TASK DETAILS
Below are some records. How many of their lines contain the string "Meta"? Give the number only.

Dataset entries:

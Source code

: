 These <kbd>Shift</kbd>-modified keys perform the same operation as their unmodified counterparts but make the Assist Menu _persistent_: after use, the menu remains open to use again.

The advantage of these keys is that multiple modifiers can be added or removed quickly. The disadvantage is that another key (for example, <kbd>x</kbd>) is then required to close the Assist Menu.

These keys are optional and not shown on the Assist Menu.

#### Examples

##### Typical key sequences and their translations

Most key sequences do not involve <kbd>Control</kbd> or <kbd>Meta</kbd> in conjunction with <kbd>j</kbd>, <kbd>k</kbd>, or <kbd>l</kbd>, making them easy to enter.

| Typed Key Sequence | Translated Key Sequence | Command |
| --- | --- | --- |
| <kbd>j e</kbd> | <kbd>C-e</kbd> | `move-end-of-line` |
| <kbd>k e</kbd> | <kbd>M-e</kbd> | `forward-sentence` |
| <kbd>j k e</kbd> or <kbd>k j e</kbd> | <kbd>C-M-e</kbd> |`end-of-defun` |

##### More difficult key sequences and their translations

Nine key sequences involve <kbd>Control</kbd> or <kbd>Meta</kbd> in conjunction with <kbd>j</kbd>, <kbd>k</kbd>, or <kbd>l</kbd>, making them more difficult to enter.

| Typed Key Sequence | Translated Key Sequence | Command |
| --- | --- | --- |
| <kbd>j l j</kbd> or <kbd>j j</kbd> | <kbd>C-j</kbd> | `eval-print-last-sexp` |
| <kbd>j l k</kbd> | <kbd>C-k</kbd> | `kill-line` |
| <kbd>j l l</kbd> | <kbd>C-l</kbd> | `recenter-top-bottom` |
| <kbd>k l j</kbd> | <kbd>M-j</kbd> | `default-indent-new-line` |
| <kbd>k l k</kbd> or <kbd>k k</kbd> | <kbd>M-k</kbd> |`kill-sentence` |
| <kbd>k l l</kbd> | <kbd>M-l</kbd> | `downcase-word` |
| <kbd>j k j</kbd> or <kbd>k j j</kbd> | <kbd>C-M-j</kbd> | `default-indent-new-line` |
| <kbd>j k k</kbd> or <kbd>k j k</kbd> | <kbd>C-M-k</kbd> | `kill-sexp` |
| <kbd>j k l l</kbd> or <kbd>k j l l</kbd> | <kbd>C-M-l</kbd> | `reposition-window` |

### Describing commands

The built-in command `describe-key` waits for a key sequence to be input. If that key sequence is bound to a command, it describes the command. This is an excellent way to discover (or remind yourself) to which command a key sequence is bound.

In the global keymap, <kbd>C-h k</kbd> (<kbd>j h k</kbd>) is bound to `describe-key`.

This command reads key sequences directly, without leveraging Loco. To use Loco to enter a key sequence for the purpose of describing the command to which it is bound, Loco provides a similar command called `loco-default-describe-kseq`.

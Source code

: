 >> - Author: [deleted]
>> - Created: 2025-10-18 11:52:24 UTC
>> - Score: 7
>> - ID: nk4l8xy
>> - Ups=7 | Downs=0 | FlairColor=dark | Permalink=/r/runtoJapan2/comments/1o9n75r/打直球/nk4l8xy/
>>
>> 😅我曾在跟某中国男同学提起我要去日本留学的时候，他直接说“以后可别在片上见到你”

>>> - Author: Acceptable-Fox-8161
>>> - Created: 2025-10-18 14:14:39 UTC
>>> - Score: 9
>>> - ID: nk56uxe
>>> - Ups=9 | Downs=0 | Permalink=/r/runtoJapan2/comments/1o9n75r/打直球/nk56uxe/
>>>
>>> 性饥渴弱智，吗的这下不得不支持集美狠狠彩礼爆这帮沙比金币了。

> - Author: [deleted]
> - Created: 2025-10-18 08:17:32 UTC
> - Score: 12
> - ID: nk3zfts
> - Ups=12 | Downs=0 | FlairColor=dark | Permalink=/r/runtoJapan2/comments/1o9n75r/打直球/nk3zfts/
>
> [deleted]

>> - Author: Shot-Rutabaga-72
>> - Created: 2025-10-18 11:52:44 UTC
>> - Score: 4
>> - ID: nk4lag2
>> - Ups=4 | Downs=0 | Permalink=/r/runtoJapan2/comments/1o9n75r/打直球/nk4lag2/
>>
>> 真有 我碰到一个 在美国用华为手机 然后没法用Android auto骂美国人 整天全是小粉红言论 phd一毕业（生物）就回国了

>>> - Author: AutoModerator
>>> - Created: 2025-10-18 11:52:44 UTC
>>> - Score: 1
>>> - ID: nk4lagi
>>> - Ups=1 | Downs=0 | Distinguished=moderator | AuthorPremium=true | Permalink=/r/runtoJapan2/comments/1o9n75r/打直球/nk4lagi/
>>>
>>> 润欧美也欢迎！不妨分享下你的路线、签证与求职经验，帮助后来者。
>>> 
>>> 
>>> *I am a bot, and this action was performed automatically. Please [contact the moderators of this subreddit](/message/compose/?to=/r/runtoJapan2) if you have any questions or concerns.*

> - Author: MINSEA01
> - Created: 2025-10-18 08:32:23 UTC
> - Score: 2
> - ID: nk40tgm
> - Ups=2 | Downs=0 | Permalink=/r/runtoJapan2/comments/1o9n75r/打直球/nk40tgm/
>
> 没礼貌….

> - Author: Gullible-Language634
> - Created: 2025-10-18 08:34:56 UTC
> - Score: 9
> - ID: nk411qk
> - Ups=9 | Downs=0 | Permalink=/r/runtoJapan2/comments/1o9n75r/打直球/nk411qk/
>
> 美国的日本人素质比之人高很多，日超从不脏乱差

ANSWER AREA
2